Social Justice Recap: Effects of COVID-19

With news coverage focused on the the latest coronavirus updates, a deeper context can often be lost to the hype. We wanted to know: how are social justice issues being affected by the pandemic?   

Effects on Marginalized Groups  

New data presented by the Human Rights Campaign has shown how the pandemic is disproportionately affecting marginalized groups.   

Compared to other cities and states – such as Michigan, where the Black community accounts for 14 percent of the population, 32 percent of confirmed cases, and 41 percent of deaths – COVID-19 has affected African-Americans proportionately in Oregon.   

However, the Hispanic population in Oregon has beeen disproportionaly affected. According to Oregon Health Authority data, Hispanics represent almost 30% of positive coronavirus cases, despite accounting for 13.3% of the overall population.   

The disproportionate effects of COVID-19 on people of color are further seen in other places across the country. In Milwaukee County, Wisconsin, African Americans make up 1,100 of the 2,791 confirmed cases and 86 of its 164 deaths, despite accounting for 26 percent of the overall population. ProPublica claims that this disproportionality is due in part to the fact that black populations are at higher risk of chronic conditions that increase vulnerabaility to the virus due to environmental, economic, and political factors that are barriers to quality healthcare.  

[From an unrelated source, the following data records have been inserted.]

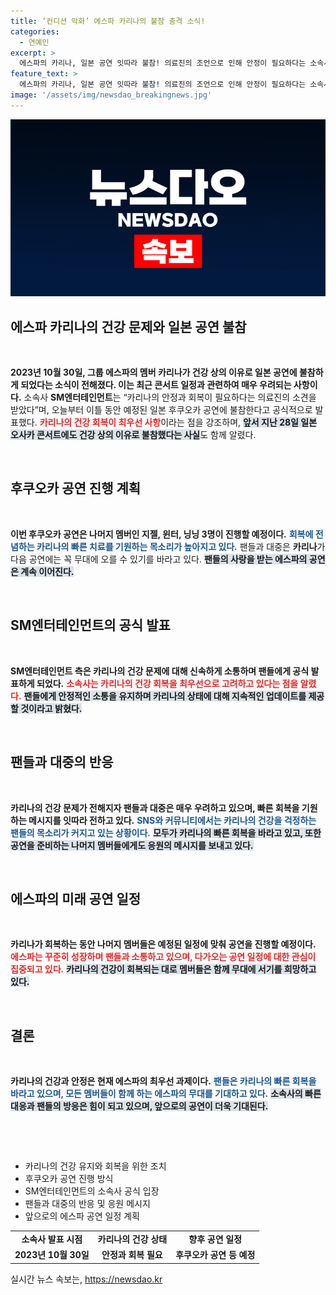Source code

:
 ```yaml
---
title: ‘컨디션 악화’ 에스파 카리나의 불참 충격 소식!
categories:
  - 연예인
excerpt: >
  에스파의 카리나, 일본 공연 잇따라 불참! 의료진의 조언으로 인해 안정이 필요하다는 소속사의 발표가 이어지며 팬들의 걱정이 커지고 있습니다. 나머지 멤버들은 공연을 이어갑니다.
feature_text: >
  에스파의 카리나, 일본 공연 잇따라 불참! 의료진의 조언으로 인해 안정이 필요하다는 소속사의 발표가 이어지며 팬들의 걱정이 커지고 있습니다. 나머지 멤버들은 공연을 이어갑니다.
image: '/assets/img/newsdao_breakingnews.jpg'
---
```


<p><img src="/assets/img/newsdao_breakingnews.jpg" alt="bookingtag 속보" /></p>

<h2 data-ke-size="size26">에스파 카리나의 건강 문제와 일본 공연 불참</h2>

<p data-ke-size="size16">&nbsp;</p>

<p><strong>2023년 10월 30일, 그룹 <b>에스파</b>의 멤버 <b>카리나</b>가 건강 상의 이유로 일본 공연에 불참하게 되었다는 소식이 전해졌다. 이는 최근 콘서트 일정과 관련하여 매우 우려되는 사항이다.</strong> 소속사 <b>SM엔터테인먼트</b>는 “카리나의 안정과 회복이 필요하다는 의료진의 소견을 받았다”며, 오늘부터 이틀 동안 예정된 일본 후쿠오카 공연에 불참한다고 공식적으로 발표했다. <b><span style="color: #ee2323;">카리나의 건강 회복이 최우선 사항</span></b>이라는 점을 강조하며, <b><span style="background-color: #21538527;">앞서 지난 28일 일본 오사카 콘서트에도 건강 상의 이유로 불참했다는 사실</span></b>도 함께 알렸다. </p>

<p data-ke-size="size16">&nbsp;</p>

<h2 data-ke-size="size26">후쿠오카 공연 진행 계획</h2>

<p data-ke-size="size16">&nbsp;</p>

<p><strong>이번 후쿠오카 공연은 나머지 멤버인 <b>지젤</b>, <b>윈터</b>, <b>닝닝</b> 3명이 진행할 예정이다.</strong> <b><span style="color: #1a5490;">회복에 전념하는 카리나의 빠른 치료를 기원하는 목소리가 높아지고 있다.</span></b> 팬들과 대중은 <b>카리나</b>가 다음 공연에는 꼭 무대에 오를 수 있기를 바라고 있다. <b><span style="background-color: #21538527;">팬들의 사랑을 받는 에스파의 공연은 계속 이어진다.</span></b> </p>

<p data-ke-size="size16">&nbsp;</p>

<h2 data-ke-size="size26">SM엔터테인먼트의 공식 발표</h2>

<p data-ke-size="size16">&nbsp;</p>

<p><strong>SM엔터테인먼트 측은 카리나의 건강 문제에 대해 신속하게 소통하며 팬들에게 공식 발표하게 되었다.</strong> <b><span style="color: #ee2323;">소속사는 카리나의 건강 회복을 최우선으로 고려하고 있다는 점을 알렸다.</span></b> <b><span style="background-color: #21538527;">팬들에게 안정적인 소통을 유지하며 카리나의 상태에 대해 지속적인 업데이트를 제공할 것이라고 밝혔다.</span></b> </p>

<p data-ke-size="size16">&nbsp;</p>

<h2 data-ke-size="size26">팬들과 대중의 반응</h2>

<p data-ke-size="size16">&nbsp;</p>

<p><strong>카리나의 건강 문제가 전해지자 팬들과 대중은 매우 우려하고 있으며, 빠른 회복을 기원하는 메시지를 잇따라 전하고 있다.</strong> <b><span style="color: #1a5490;">SNS와 커뮤니티에서는 카리나의 건강을 걱정하는 팬들의 목소리가 커지고 있는 상황이다.</span></b> <b><span style="background-color: #21538527;">모두가 카리나의 빠른 회복을 바라고 있고, 또한 공연을 준비하는 나머지 멤버들에게도 응원의 메시지를 보내고 있다.</span></b> </p>

<p data-ke-size="size16">&nbsp;</p>

<h2 data-ke-size="size26">에스파의 미래 공연 일정</h2>

<p data-ke-size="size16">&nbsp;</p>

<p><strong>카리나가 회복하는 동안 나머지 멤버들은 예정된 일정에 맞춰 공연을 진행할 예정이다.</strong> <b><span style="color: #ee2323;">에스파는 꾸준히 성장하며 팬들과 소통하고 있으며, 다가오는 공연 일정에 대한 관심이 집중되고 있다.</span></b> <b><span style="background-color: #21538527;">카리나의 건강이 회복되는 대로 멤버들은 함께 무대에 서기를 희망하고 있다.</span></b> </p>

<p data-ke-size="size16">&nbsp;</p>

<h2 data-ke-size="size26">결론</h2>

<p data-ke-size="size16">&nbsp;</p>

<p><strong>카리나의 건강과 안정은 현재 에스파의 최우선 과제이다.</strong> <b><span style="color: #1a5490;">팬들은 카리나의 빠른 회복을 바라고 있으며, 모든 멤버들이 함께 하는 에스파의 무대를 기대하고 있다.</span></b> <b><span style="background-color: #21538527;">소속사의 빠른 대응과 팬들의 방응은 힘이 되고 있으며, 앞으로의 공연이 더욱 기대된다.</span></b> </p>

<p data-ke-size="size16">&nbsp;</p> 

<p data-ke-size="size16">&nbsp;</p> 

<ul>
  <li>카리나의 건강 유지와 회복을 위한 조치</li> 
  <li>후쿠오카 공연 진행 방식</li> 
  <li>SM엔터테인먼트의 소속사 공식 입장</li> 
  <li>팬들과 대중의 반응 및 응원 메시지</li> 
  <li>앞으로의 에스파 공연 일정 계획</li>
</ul>

<table>
  <tr>
    <td style="text-align: center; height: 17px;"><b>소속사 발표 시점</b></td>
    <td style="text-align: center; height: 17px;"><b>카리나의 건강 상태</b></td>
    <td style="text-align: center; height: 17px;"><b>향후 공연 일정</b></td>
  </tr>
  <tr>
    <td style="text-align: center; height: 17px;"><b>2023년 10월 30일</b></td>
    <td style="text-align: center; height: 17px;"><b>안정과 회복 필요</b></td>
    <td style="text-align: center; height: 17px;"><b>후쿠오카 공연 등 예정</b></td>
  </tr>
</table>
실시간 뉴스 속보는, <a href="https://newsdao.kr" rel="dofollow">https://newsdao.kr</a>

The HRC also found that LGBTQ+ populations are being adversely affected by the pandemic. The Grio reported that LGBTQ+ people are more vulnerable to the virus for multiple reasons. “17 % of LGBTQ people lack health coverage; one in five LGBTQ people have not seen a doctor when they needed to because they couldn’t afford it, and 37% of LGBTQ adults smoke every day compared to 27 percent of non-LGBTQ people. Lastly, 21 % of LGBTQ people have asthma, compared to 14 percent of non-LGBTQ people.”   

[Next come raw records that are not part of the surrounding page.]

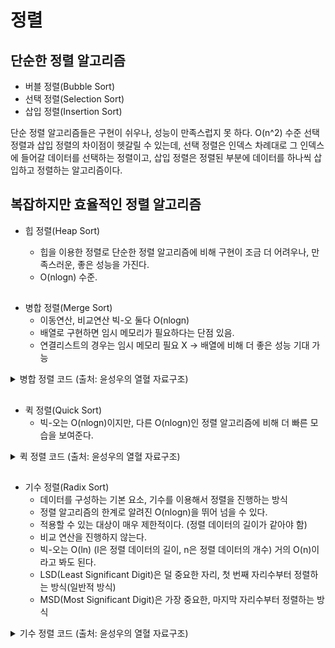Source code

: # 정렬

## 단순한 정렬 알고리즘
* 버블 정렬(Bubble Sort)
* 선택 정렬(Selection Sort)
* 삽입 정렬(Insertion Sort)

단순 정렬 알고리즘들은 구현이 쉬우나, 성능이 만족스럽지 못 하다.
O(n^2) 수준
선택 정렬과 삽입 정렬의 차이점이 헷갈릴 수 있는데, 선택 정렬은 인덱스 차례대로 그 인덱스에 들어갈 데이터를 선택하는 정렬이고, 삽입 정렬은 정렬된 부분에 데이터를 하나씩 삽입하고 정렬하는 알고리즘이다.

## 복잡하지만 효율적인 정렬 알고리즘
* 힙 정렬(Heap Sort)

    - 힙을 이용한 정렬로 단순한 정렬 알고리즘에 비해 구현이 조금 더 어려우나, 만족스러운, 좋은 성능을 가진다.
    - O(nlogn) 수준.
    
##

* 병합 정렬(Merge Sort)
    - 이동연산, 비교연산 빅-오 둘다 O(nlogn)
    - 배열로 구현하면 임시 메모리가 필요하다는 단점 있음.
    - 연결리스트의 경우는 임시 메모리 필요 X -> 배열에 비해 더 좋은 성능 기대 가능

<details>
<summary>병합 정렬 코드 (출처: 윤성우의 열혈 자료구조)</summary>

```C
#include <stdio.h>
#include <stdlib.h>

void MergeTwoArea(int arr[], int left, int mid, int right) {
	int fIdx = left;
	int rIdx = mid + 1;
	int i;

	int* sortArr = (int*)malloc(sizeof(int)*(right + 1));
	int sIdx = left;

	while (fIdx <= mid && rIdx <= right) {
		if (arr[fIdx] <= arr[rIdx]) {
			sortArr[sIdx] = arr[fIdx++];
		}
		else {
			sortArr[sIdx] = arr[rIdx++];
		}
		sIdx++;
	}
	
	if (fIdx > mid) {
		for (i = rIdx; i <= right; i++, sIdx++) {
			sortArr[sIdx] = arr[i];
		}
	}
	else {
		for (i = fIdx; i <= mid; i++, sIdx++) {
			sortArr[sIdx] = arr[i];
		}
	}

	for (i = left; i <= right; i++) {
		arr[i] = sortArr[i];
	}
	free(sortArr);
}

void MergeSort(int arr[], int left, int right) {
	int mid;

	if (left < right) {
		mid = (left + right) / 2;
		MergeSort(arr, left, mid);
		MergeSort(arr, mid + 1, right);

		MergeTwoArea(arr, left, mid, right);
	}
}

int main(void) {

	int arr[7] = { 3, 2, 4, 1, 7, 6, 5 };
	int i;

	MergeSort(arr, 0, sizeof(arr) / sizeof(int) - 1);

	for (i = 0; i < 7; i++)
		printf("%d ", arr[i]);
	printf("\n");

	return 0;
}

```

</details>
	

##
* 퀵 정렬(Quick Sort)
	- 빅-오는 O(nlogn)이지만, 다른 O(nlogn)인 정렬 알고리즘에 비해 더 빠른 모습을 보여준다.

<details>
<summary>퀵 정렬 코드 (출처: 윤성우의 열혈 자료구조)</summary>

```C
#include <stdio.h>

void Swap(int arr[], int idx1, int idx2) {
	int temp = arr[idx1];
	arr[idx1] = arr[idx2];
	arr[idx2] = temp;
}

int MedianOfThree(int arr[], int left, int right) {
	int samples[3] = { left, (left + right) / 2, right };

	if (arr[samples[0]] > arr[samples[1]])
		Swap(samples, 0, 1);
	if (arr[samples[1]] > arr[samples[2]])
		Swap(samples, 1, 2);
	if (arr[samples[0]] > arr[samples[1]])
		Swap(samples, 0, 1);

	return samples[1];
}

int Partition(int arr[], int left, int right) {
	int pIdx = MedianOfThree(arr, left, right);
	int pivot = arr[pIdx];
	int low = left + 1;
	int high = right;

	Swap(arr, left, pIdx);

	//printf("피벗: %d\n", pivot);

	while (low <= high) {
		while (pivot >= arr[low] && low <= right)
			low++;
		while (pivot <= arr[high] && high >= (left + 1))
			high--;
		if (low <= high)
			Swap(arr, low, high);
	}
	Swap(arr, left, high);
	return high;
}

void QuickSort(int arr[], int left, int right) {
	if (left < right) {
		int pivot = Partition(arr, left, right);
		QuickSort(arr, left, pivot - 1);
		QuickSort(arr, pivot + 1, right);
	}
}

int main(void) {

	int arr[15] = { 1, 2, 3, 4, 5, 6, 7, 8, 9, 10, 11, 12, 13, 14, 15 };
	//int arr[3] = {3, 3, 3};
	int len = sizeof(arr) / sizeof(int);
	int i;

	QuickSort(arr, 0, (sizeof(arr) / sizeof(int)) - 1);

	for (i = 0; i < len; i++) {
		printf("%d ", arr[i]);
	}
	printf("\n");

	return 0;
}
```
#### 보통 피벗을 가장 앞 세 데이터 중 중간 값 데이터로 지정하거나 가장 왼쪽, 가장 오른쪽, 중앙 값 중 중간 값으로 지정해서 극단적 확률을 줄인다. <br/> 이 경우 피벗을 정하는 연산이 더 추가되지만, 더 안정적인 성능을 보여준다. <br/> 퀵 정렬의 평균적으로 최선에 가까운 성능을 평균적으로 보여주기에, 예외적으로 빅-오를 최악의 경우로 얘기하지 않고 평균적인 빅-오로 본다. <br/> 심지어 동일한 빅-오를 가지는 다른 정렬 알고리즘보다 평균적으로 빠르다.
</details>
	
##
* 기수 정렬(Radix Sort)
	- 데이터를 구성하는 기본 요소, 기수를 이용해서 정렬을 진행하는 방식
	- 정렬 알고리즘의 한계로 알려진 O(nlogn)을 뛰어 넘을 수 있다.
	- 적용할 수 있는 대상이 매우 제한적이다. (정렬 데이터의 길이가 같아야 함)
	- 비교 연산을 진행하지 않는다.
	- 빅-오는 O(ln) (l은 정렬 데이터의 길이, n은 정렬 데이터의 개수) 거의 O(n)이라고 봐도 된다.
	- LSD(Least Significant Digit)은 덜 중요한 자리, 첫 번째 자리수부터 정렬하는 방식(일반적 방식)
	- MSD(Most Significant Digit)은 가장 중요한, 마지막 자리수부터 정렬하는 방식
<details>
<summary>기수 정렬 코드 (출처: 윤성우의 열혈 자료구조)</summary>

```C
#include <stdio.h>
#include "ListBaseQueue.h"	// 큐 헤더파일

#define BUCKET_NUM	10

void RadixSort(int arr[], int num, int maxLen) {
	Queue buckets[BUCKET_NUM];
	int bi;
	int pos;
	int di;
	int divfac = 1;
	int radix;

	for (bi = 0; bi < BUCKET_NUM; bi++) {
		QueueInit(&buckets[bi]);
	}

	for (pos = 0; pos < maxLen; pos++) {
		for (di = 0; di < num; di++) {
			radix = (arr[di] / divfac) % 10;
			Enqueue(&buckets[radix], arr[di]);
		}
		for (bi = 0, di = 0; bi < BUCKET_NUM; bi++) {
			while (!QIsEmpty(&buckets[bi]))
				arr[di++] = Dequeue(&buckets[bi]);
		}
		divfac *= 10;
	}
}

int main(void) {
	int arr[] = { 13, 212, 14, 7141, 10987, 6, 15 };

	int len = sizeof(arr) / sizeof(int);
	int i;

	RadixSort(arr, len, 5);

	for (i = 0; i < len; i++)
		printf("%d ", arr[i]);
}
```
</details>

##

LGBTQ+ populations are also more likely to work in highly affected industries, and to experience poverty and homelessness without access to quality healthcare.   

In general, impoverished populations and those experiencing homelessness are more at risk for contracting the virus. As of April 16, Multnomah County has reported two cases of COVID-19 in its homeless population. Because unhoused individuals often live in crowded shelters and campsites, social distancing can be next to impossible. In addition, many unhoused individuals are older and have chronic medical conditions. In Corvallis, shelters are struggling to socially distance in close quarters and some are not currently taking more intakes. See our recent coverage for more info, and how you can contribute.  

Criminal Justice  

COVID-19 has put a spotlight on prisons and potential criminal justice reform, as incarcerated individuals are unable to properly avoid becoming sick.   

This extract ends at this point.